### [The input]
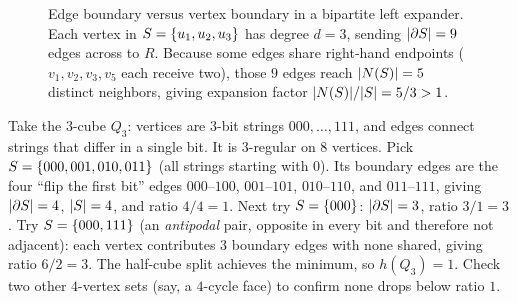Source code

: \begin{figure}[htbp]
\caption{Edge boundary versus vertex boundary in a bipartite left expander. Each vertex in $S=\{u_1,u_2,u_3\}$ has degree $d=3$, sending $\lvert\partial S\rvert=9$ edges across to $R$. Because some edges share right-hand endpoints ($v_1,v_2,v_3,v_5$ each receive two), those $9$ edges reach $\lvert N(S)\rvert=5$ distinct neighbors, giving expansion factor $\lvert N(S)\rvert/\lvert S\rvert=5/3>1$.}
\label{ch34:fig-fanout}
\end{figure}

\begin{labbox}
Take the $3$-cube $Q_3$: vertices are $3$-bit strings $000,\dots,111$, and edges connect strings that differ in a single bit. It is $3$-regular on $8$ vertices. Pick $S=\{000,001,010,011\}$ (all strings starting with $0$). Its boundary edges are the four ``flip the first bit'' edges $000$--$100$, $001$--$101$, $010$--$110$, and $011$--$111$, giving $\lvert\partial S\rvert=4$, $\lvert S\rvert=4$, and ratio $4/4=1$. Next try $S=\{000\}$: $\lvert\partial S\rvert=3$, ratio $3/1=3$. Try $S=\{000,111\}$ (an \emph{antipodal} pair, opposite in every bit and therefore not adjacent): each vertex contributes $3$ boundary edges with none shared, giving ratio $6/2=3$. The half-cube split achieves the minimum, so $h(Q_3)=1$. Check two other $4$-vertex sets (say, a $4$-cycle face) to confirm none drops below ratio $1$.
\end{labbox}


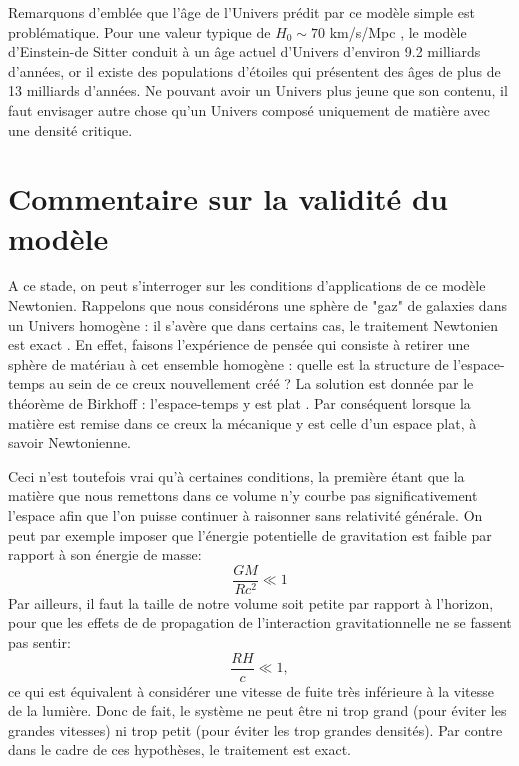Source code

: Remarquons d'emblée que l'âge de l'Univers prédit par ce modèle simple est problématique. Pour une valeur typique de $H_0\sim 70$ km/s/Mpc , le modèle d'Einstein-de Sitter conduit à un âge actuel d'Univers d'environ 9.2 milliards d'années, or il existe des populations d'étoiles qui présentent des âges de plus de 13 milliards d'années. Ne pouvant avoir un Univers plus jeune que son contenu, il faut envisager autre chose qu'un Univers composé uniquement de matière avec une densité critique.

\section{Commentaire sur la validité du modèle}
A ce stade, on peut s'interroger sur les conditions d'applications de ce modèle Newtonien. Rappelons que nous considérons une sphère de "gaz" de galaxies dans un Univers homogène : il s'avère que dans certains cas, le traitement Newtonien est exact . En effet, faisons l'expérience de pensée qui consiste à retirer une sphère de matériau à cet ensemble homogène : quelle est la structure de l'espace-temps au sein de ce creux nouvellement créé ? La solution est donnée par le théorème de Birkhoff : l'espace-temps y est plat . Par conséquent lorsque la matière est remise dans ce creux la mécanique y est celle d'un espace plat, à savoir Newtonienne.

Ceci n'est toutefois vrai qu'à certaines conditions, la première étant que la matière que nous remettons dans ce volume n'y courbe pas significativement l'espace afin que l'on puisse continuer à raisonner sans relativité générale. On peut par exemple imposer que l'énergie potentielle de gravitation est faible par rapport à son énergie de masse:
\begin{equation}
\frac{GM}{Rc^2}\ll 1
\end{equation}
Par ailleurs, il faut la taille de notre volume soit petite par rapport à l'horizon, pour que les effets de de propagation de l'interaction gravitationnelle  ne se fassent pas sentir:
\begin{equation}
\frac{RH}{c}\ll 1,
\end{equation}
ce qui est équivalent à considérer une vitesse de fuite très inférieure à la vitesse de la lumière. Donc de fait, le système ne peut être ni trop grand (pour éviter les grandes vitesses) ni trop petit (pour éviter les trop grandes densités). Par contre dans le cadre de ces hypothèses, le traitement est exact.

### [Work instruction]
Omit the pictures; set down each record exactly.

### [Answer for the task]
Source code

: \begin{figure}[htbp]
\caption{Edge boundary versus vertex boundary in a bipartite left expander. Each vertex in $S=\{u_1,u_2,u_3\}$ has degree $d=3$, sending $\lvert\partial S\rvert=9$ edges across to $R$. Because some edges share right-hand endpoints ($v_1,v_2,v_3,v_5$ each receive two), those $9$ edges reach $\lvert N(S)\rvert=5$ distinct neighbors, giving expansion factor $\lvert N(S)\rvert/\lvert S\rvert=5/3>1$.}
\label{ch34:fig-fanout}
\end{figure}

\begin{labbox}
Take the $3$-cube $Q_3$: vertices are $3$-bit strings $000,\dots,111$, and edges connect strings that differ in a single bit. It is $3$-regular on $8$ vertices. Pick $S=\{000,001,010,011\}$ (all strings starting with $0$). Its boundary edges are the four ``flip the first bit'' edges $000$--$100$, $001$--$101$, $010$--$110$, and $011$--$111$, giving $\lvert\partial S\rvert=4$, $\lvert S\rvert=4$, and ratio $4/4=1$. Next try $S=\{000\}$: $\lvert\partial S\rvert=3$, ratio $3/1=3$. Try $S=\{000,111\}$ (an \emph{antipodal} pair, opposite in every bit and therefore not adjacent): each vertex contributes $3$ boundary edges with none shared, giving ratio $6/2=3$. The half-cube split achieves the minimum, so $h(Q_3)=1$. Check two other $4$-vertex sets (say, a $4$-cycle face) to confirm none drops below ratio $1$.
\end{labbox}


Source code

: Remarquons d'emblée que l'âge de l'Univers prédit par ce modèle simple est problématique. Pour une valeur typique de $H_0\sim 70$ km/s/Mpc , le modèle d'Einstein-de Sitter conduit à un âge actuel d'Univers d'environ 9.2 milliards d'années, or il existe des populations d'étoiles qui présentent des âges de plus de 13 milliards d'années. Ne pouvant avoir un Univers plus jeune que son contenu, il faut envisager autre chose qu'un Univers composé uniquement de matière avec une densité critique.

\section{Commentaire sur la validité du modèle}
A ce stade, on peut s'interroger sur les conditions d'applications de ce modèle Newtonien. Rappelons que nous considérons une sphère de "gaz" de galaxies dans un Univers homogène : il s'avère que dans certains cas, le traitement Newtonien est exact . En effet, faisons l'expérience de pensée qui consiste à retirer une sphère de matériau à cet ensemble homogène : quelle est la structure de l'espace-temps au sein de ce creux nouvellement créé ? La solution est donnée par le théorème de Birkhoff : l'espace-temps y est plat . Par conséquent lorsque la matière est remise dans ce creux la mécanique y est celle d'un espace plat, à savoir Newtonienne.

Ceci n'est toutefois vrai qu'à certaines conditions, la première étant que la matière que nous remettons dans ce volume n'y courbe pas significativement l'espace afin que l'on puisse continuer à raisonner sans relativité générale. On peut par exemple imposer que l'énergie potentielle de gravitation est faible par rapport à son énergie de masse:
\begin{equation}
\frac{GM}{Rc^2}\ll 1
\end{equation}
Par ailleurs, il faut la taille de notre volume soit petite par rapport à l'horizon, pour que les effets de de propagation de l'interaction gravitationnelle  ne se fassent pas sentir:
\begin{equation}
\frac{RH}{c}\ll 1,
\end{equation}
ce qui est équivalent à considérer une vitesse de fuite très inférieure à la vitesse de la lumière. Donc de fait, le système ne peut être ni trop grand (pour éviter les grandes vitesses) ni trop petit (pour éviter les trop grandes densités). Par contre dans le cadre de ces hypothèses, le traitement est exact.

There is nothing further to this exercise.